SOURCE INFORMATION START

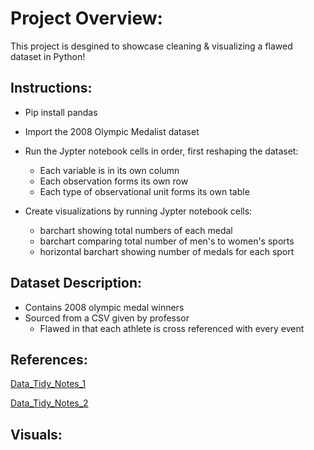 # Project Overview: 
This project is desgined to showcase cleaning & visualizing a flawed dataset in Python! 

## Instructions: 
- Pip install pandas 
- Import the 2008 Olympic Medalist dataset
- Run the Jypter notebook cells in order, first reshaping the dataset:
    - Each variable is in its own column
    - Each observation forms its own row
    - Each type of observational unit forms its own table

- Create visualizations by running Jypter notebook cells:
    - barchart showing total numbers of each medal 
    - barchart comparing total number of men's to women's sports 
    - horizontal barchart showing number of medals for each sport 

## Dataset Description: 
- Contains 2008 olympic medal winners 
- Sourced from a CSV given by professor 
   - Flawed in that each athlete is cross referenced with every event 

## References:
[Data_Tidy_Notes_1](https://github.com/wsteadman/Steadman-Data-Science-Portfolio/blob/main/Notes/Week%206/IDS_6_1_FINAL.ipynb)

[Data_Tidy_Notes_2](https://github.com/wsteadman/Steadman-Data-Science-Portfolio/blob/main/Notes/Week%206/IDS_6_2_FINAL.ipynb)


## Visuals:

SOURCE INFORMATION END

● **YOUR OBJECTIVE**
Among the lines above, tally those containing the string "ipynb" and give only the result.

● **TASK SOLUTION**
2